At first it was a groove, not a rut.
For some time now, I have been coasting along with a steady stream of reliable favorites. Initially, these dishes inspired closed eyes and long, slow "mmm"s and "ahhh"s - the kind that make all that time at the chopping board worth it. And when this chorus line is trotted out (yet again) for visitors, it still does.
(Pause. My arm is tired from patting myself on the back.)
But the cold, hard truth is that it's been many moons since anyone who actually lives here was genuinely excited by the call to dinner.
Time for a clean slate.
Yesterday I treated myself yesterday to two new magazines: Cuisine and Dish, both from New Zealand. Two lattes later, I had mapped out the following menu for the week:
Monday Spaghetti Alle Vongole
Tuesday Coq Au Riesling
Wednesday Pork & Prawn Dumplings with Choy Sum
Thursday Leftovers (sorry!)
Friday Snapper, Potato & Porcini Al Cartoccio
Weekend Steak & Kidney Pie In Guinness Gravy
We kicked things off last night with the spaghetti. It proved to be a very fresh start.
Light yet substantial, easy and delicious. Equally suited to a cold winter night in the Adelaide Hills or (she thought with a sigh) a chilly one on the Cape, wearing a sweater and jeans. The silky addition of a drizzle of olive oil at the end made all the difference.
Clams (pippis, cockles) are not available in Australia until spring time, so a quick substitution was in order and Spaghetti Alle Vongole became Spaghetti Alle Gaberro (prawns/shrimp).
If you are one of the lucky devils with access to clams, skip to the preparation for Spaghetti Alle Vongole further down.
Spaghetti Alle Gamberro
Adapted from Cuisine
serves 4
400 g spaghetti
2 tablespoons olive oil
6 garlic cloves, thinly sliced
1 teaspoon crushed red chile flakes
500g/1 lb raw prawn/shrimp, peeled and deveined
2/3 cup dry white wine
3 tablespoons flat-leaf parsley, finely chopped
extra olive oil for drizzling
Put pasta into well salted, boiling water and when it is 5 minutes away from al dente, start cooking the prawns. Drain the pasta when it is still al dente, as it will continue cooking in the white wine sauce.

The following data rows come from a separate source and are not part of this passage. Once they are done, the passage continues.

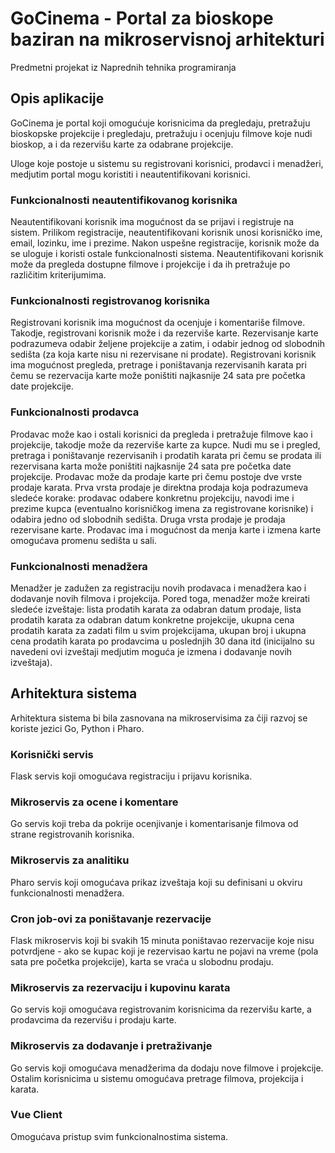 <h1>GoCinema - Portal za bioskope baziran na mikroservisnoj arhitekturi</h1>
Predmetni projekat iz Naprednih tehnika programiranja

<h2>Opis aplikacije</h2>
GoCinema je portal koji omogućuje korisnicima da pregledaju, pretražuju bioskopske projekcije i pregledaju, pretražuju i ocenjuju filmove koje nudi bioskop, a i da rezervišu karte za odabrane projekcije. 

Uloge koje postoje u sistemu su registrovani korisnici, prodavci i menadžeri, medjutim portal mogu koristiti i neautentifikovani korisnici.

<h3>Funkcionalnosti neautentifikovanog korisnika</h3>
Neautentifikovani korisnik ima mogućnost da se prijavi i registruje na sistem. Prilikom registracije, neautentifikovani korisnik unosi korisničko ime, email, lozinku, ime i prezime. Nakon uspešne registracije, korisnik može da se uloguje i koristi ostale funkcionalnosti sistema. Neautentifikovani korisnik može da pregleda dostupne filmove i projekcije i da ih pretražuje po različitim kriterijumima.

<h3>Funkcionalnosti registrovanog korisnika</h3>
Registrovani korisnik ima mogućnost da ocenjuje i komentariše filmove. Takodje, registrovani korisnik može i da rezerviše karte. Rezervisanje karte podrazumeva odabir željene projekcije a zatim, i odabir jednog od slobodnih sedišta (za koja karte nisu ni rezervisane ni prodate). Registrovani korisnik ima mogućnost pregleda, pretrage i poništavanja rezervisanih karata pri čemu se rezervacija karte može poništiti najkasnije 24 sata pre početka date projekcije.

<h3>Funkcionalnosti prodavca</h3>
Prodavac može kao i ostali korisnici da pregleda i pretražuje filmove kao i projekcije, takodje može da rezerviše karte za kupce. Nudi mu se i pregled, pretraga i poništavanje rezervisanih i prodatih karata pri čemu se prodata ili rezervisana karta može poništiti najkasnije 24 sata pre početka date projekcije. 
Prodavac može da prodaje karte pri čemu postoje dve vrste prodaje karata. Prva vrsta prodaje je direktna prodaja koja podrazumeva sledeće korake: prodavac odabere konkretnu projekciju, navodi ime i prezime kupca (eventualno korisničkog imena za registrovane korisnike) i odabira jedno od slobodnih sedišta. Druga vrsta prodaje je prodaja rezervisane karte. Prodavac ima i mogućnost da menja karte i izmena karte omogućava promenu sedišta u sali. 

<h3>Funkcionalnosti menadžera</h3>
Menadžer je zadužen za registraciju novih prodavaca i menadžera kao i dodavanje novih filmova i projekcija. Pored toga, menadžer može kreirati sledeće izveštaje: lista prodatih karata za odabran datum prodaje, lista prodatih karata za odabran datum konkretne projekcije, ukupna cena prodatih karata za zadati film u svim projekcijama, ukupan broj i ukupna cena prodatih karata po prodavcima u poslednjih 30 dana itd (inicijalno su navedeni ovi izveštaji medjutim moguća je izmena i dodavanje novih izveštaja).

<h2>Arhitektura sistema</h2>
Arhitektura sistema bi bila zasnovana na mikroservisima za čiji razvoj se koriste jezici Go, Python i Pharo.

<h3>Korisnički servis</h3>
Flask servis koji omogućava registraciju i prijavu korisnika.

<h3>Mikroservis za ocene i komentare</h3>
Go servis koji treba da pokrije ocenjivanje i komentarisanje filmova od strane registrovanih korisnika.

<h3>Mikroservis za analitiku</h3>
Pharo servis koji omogućava prikaz izveštaja koji su definisani u okviru funkcionalnosti menadžera.

<h3>Cron job-ovi za poništavanje rezervacije</h3>
Flask mikroservis koji bi svakih 15 minuta poništavao rezervacije koje nisu potvrdjene - ako se kupac koji je rezervisao kartu ne pojavi na vreme (pola sata pre početka projekcije), karta se vraća u slobodnu prodaju.

<h3>Mikroservis za rezervaciju i kupovinu karata</h3>
Go servis koji omogućava registrovanim korisnicima da rezervišu karte, a prodavcima da rezervišu i prodaju karte.

<h3>Mikroservis za dodavanje i pretraživanje</h3>
Go servis koji omogućava menadžerima da dodaju nove filmove i projekcije. Ostalim korisnicima u sistemu omogućava pretrage filmova, projekcija i karata.

<h3>Vue Client</h3>
Omogućava pristup svim funkcionalnostima sistema.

Heat the oil in a large suacepan over a medium-low heat. Add the garlic and fry gently for 30 seconds, then add the chilies. Turn up the heat, add the prawns, stir once, add the wine and cook, stirring regularly and taking care not to over cook the prawns.

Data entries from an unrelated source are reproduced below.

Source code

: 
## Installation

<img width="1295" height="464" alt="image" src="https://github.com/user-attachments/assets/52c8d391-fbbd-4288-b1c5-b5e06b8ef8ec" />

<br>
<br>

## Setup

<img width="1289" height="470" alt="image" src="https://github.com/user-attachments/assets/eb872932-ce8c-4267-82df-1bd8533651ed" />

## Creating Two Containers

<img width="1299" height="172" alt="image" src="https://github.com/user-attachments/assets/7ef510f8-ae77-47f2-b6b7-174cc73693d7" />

Add the parsley and stir, then add the pasta and stir some more until it is coated with the liquid. Divide among warm bowls and drizzle with olive oil.
Spaghetti Alle Vongole
Swap the prawns for 1 kg/2 lbs of clams, grab a pan with a tight fitting lid and do the following:
Put pasta into well salted, boiling water and when the pasta is 5 minutes away from al dente, start cooking the clams. Drain the pasta when it is still al dente, as it will continue cooking in the wine and clam liquor.

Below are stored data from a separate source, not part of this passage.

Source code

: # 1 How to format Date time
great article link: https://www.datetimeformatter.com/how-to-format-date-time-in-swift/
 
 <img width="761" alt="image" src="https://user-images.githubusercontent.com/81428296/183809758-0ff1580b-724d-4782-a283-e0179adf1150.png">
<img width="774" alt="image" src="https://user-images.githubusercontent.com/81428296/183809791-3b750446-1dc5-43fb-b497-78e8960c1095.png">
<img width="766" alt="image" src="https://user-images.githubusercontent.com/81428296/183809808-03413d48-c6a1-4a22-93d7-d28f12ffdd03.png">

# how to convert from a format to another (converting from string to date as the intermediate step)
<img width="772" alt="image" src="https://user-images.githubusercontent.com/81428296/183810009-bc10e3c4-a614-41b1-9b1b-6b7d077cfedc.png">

Heat the oil in a large saucepan over a medium-low heat. Add the garlic and fry gently for 30 seconds, then ad the chilies. Turn up the heat, add the clams, stir once, add the wine and put on the lid.
Cook, shaking the pan a few times, until you hear the clams popping open. Remove any that haven't opened. Add the parsley and stir, then add the pasta and stir to allow the pasta to soak up the clam liquor.
Add the parsley and stir, then add the pasta and stir some more, till it is coated in the liquid. Divide among warm bowls and drizzle with olive oil. Serve with some good bread for sopping up the juices.